The common issues have been:

  • I wrote and published a pitch, but nobody gave me feedback.
  • Someone wrote a pitch, but never came to me for feedback.
  • I’m a director… a pitch was published, then accepted the week after, but I didn’t get to give my own approval.
  • I gave feedback, but it’s not in the pitch!!!
  • I gave a feasibility estimate but something else was written down.
  • I asked for feedback, got feedback, but this person broke my pitch.
  • My pitch was turn down at the end, but I did not get enough explanations.
  • On the betting table, a pitch is published, but we have nooo clue whether feedback was gathered from others.
  • And more.

So, among the good practices we currently have in place:

  • Golden rule: all key documents are transparent and available to all: the list of all pitches, the actual pitch documents, the approval process, the betting tables decisions and the resulting work affectations.
  • We have a kanban flow, managed by a “guide”, to track every pitch right at their initiation and know who’s shaping what. The guide has no say in evaluating pitches (no judgement) until they get to the betting table, he only helps to “keep track”, give reminders, connect the right people to the right resources and gives pointers on how to properly fill the agreed pitch template.
  • The current flow has the following states: Candidate, Suspended, Shaping. Written, Published, Refused, Abandonned, Accepted.
  • We have a central “low noise” channel where the guide will post the newly published pitches and remind everyone of “where we stand” on the cycle and publishing deadlines.
  • We actually had consultant come in and give training on “giving and receiving feedback” for the management team. When givin feedback, managers can easily skewer ongoing work without realizing it.
  • The pitch template asks to credit the list of contributors (and specify their contributions) and the list of consulted people. This is VERY important to know how serious the team as a whole is about the pitch and allows us to go ask more targetted questions ahead of the betting table.
  • The pitch template also asks for “Required expertise” for the actual delivery, which helps us get some final feedback from the right experts ahead of the betting table.
  • The finale feedback when the betting table either accepts or turns down pitches has been shortened and we instead focus on giving richer feedback “face to face” if needed.
  • The investment table gives feedback “as a unit” and now as individuals. (this prevents mixed messages and the perceptions of good guys and bad guys)

As for the next set of changes we have planned:

  • We will have a separate kanband (in Jira) board to try a formal track of “opinions”.
  • The board will initially track: Appetite check, Feasability, and generic opinion.
  • Shapers can use this to formulate a requests for other to get involved and the “guide” will then be able to help to mobilize the right people.
  • The list of relevant opinion request will appear at the botton of each pitch (using a wiki embeds).
  • If needed, an opinion can be handed out to a list of specific people as a “contribution task”.

That last part is important to manage expectations and prevent the “Ships Passing In the Night” effect:

  • People have busy schedules and don’t have time to read everytihing
  • People don’t see all the requests/notifications
  • People have a hard time “keeping track” of their todos
  • People don’t want to be “annoying”
  • People avoid things that are complicated or scary (like giving negative feedback)
  • People just plain forget

So, our guess is that once a need for feedback has been expressed.

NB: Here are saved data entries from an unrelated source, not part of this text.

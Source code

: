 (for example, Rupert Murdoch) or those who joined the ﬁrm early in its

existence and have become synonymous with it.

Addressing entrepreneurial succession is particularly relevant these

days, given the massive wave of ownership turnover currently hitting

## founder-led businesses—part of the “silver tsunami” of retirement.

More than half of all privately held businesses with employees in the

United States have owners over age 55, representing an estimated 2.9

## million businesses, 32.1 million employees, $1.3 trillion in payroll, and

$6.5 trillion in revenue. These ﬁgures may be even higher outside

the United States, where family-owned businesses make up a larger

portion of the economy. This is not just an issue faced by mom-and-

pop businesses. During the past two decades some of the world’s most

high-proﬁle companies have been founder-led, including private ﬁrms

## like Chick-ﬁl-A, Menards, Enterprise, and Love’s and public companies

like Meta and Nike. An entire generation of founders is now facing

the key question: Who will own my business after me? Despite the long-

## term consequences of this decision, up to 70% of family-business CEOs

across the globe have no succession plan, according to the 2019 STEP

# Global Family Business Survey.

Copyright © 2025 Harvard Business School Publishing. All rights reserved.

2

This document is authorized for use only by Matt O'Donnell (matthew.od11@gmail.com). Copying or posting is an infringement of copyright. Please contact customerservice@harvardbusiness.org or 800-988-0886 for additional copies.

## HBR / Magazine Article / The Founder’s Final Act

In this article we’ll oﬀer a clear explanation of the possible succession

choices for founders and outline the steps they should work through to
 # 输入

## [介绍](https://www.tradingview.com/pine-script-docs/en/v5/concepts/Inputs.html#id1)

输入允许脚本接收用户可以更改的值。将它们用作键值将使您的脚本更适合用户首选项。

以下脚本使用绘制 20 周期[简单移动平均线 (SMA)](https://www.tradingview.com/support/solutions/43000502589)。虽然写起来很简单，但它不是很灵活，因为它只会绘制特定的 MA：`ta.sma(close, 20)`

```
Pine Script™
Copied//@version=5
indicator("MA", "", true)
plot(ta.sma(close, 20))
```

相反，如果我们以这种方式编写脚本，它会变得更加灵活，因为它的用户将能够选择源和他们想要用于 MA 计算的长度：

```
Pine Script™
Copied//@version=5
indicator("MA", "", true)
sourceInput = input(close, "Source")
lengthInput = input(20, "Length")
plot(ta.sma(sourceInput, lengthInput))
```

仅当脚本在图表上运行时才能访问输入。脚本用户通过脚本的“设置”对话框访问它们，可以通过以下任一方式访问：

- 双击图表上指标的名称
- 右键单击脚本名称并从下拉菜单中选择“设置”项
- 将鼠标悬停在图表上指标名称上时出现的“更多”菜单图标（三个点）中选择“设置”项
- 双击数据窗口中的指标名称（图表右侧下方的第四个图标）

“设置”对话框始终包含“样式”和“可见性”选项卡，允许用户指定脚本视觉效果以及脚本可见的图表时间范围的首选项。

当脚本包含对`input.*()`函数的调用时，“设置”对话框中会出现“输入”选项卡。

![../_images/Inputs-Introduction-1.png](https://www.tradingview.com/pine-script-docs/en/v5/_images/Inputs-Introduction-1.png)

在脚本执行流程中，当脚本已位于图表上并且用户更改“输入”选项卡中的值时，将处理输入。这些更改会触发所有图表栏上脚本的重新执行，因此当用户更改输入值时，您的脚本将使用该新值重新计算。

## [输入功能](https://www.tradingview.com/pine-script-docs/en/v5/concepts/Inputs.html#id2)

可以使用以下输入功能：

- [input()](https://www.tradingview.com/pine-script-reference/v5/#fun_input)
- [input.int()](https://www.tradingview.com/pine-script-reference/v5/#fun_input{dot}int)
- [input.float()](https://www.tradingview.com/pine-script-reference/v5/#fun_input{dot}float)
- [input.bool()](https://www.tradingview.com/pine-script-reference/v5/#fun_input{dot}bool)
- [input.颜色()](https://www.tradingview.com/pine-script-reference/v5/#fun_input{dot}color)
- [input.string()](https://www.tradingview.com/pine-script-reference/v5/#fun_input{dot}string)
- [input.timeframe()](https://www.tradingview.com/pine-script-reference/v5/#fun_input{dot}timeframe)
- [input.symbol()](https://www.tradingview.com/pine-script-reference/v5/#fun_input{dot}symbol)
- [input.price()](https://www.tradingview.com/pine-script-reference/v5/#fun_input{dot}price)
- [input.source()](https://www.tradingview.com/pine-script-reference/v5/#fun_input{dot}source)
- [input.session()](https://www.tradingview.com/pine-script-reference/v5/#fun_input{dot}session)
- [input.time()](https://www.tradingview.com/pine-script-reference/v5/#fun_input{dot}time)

The “guide” can then help to followup with people and make sure that a pitch that is stuck will eventually get enough contributions, or highlight some missing contributions… much like a scrummaster would track and solve impediments.

At the moment, as the head of development I’m doing the “guide” role, but we are designing this role to be eventually delegated to anyone with good coordination and communication skills.

5 Likes

Thank you for this thread. I’m learning more about Shape Up as we speak and conversations like these speed that process up immensely.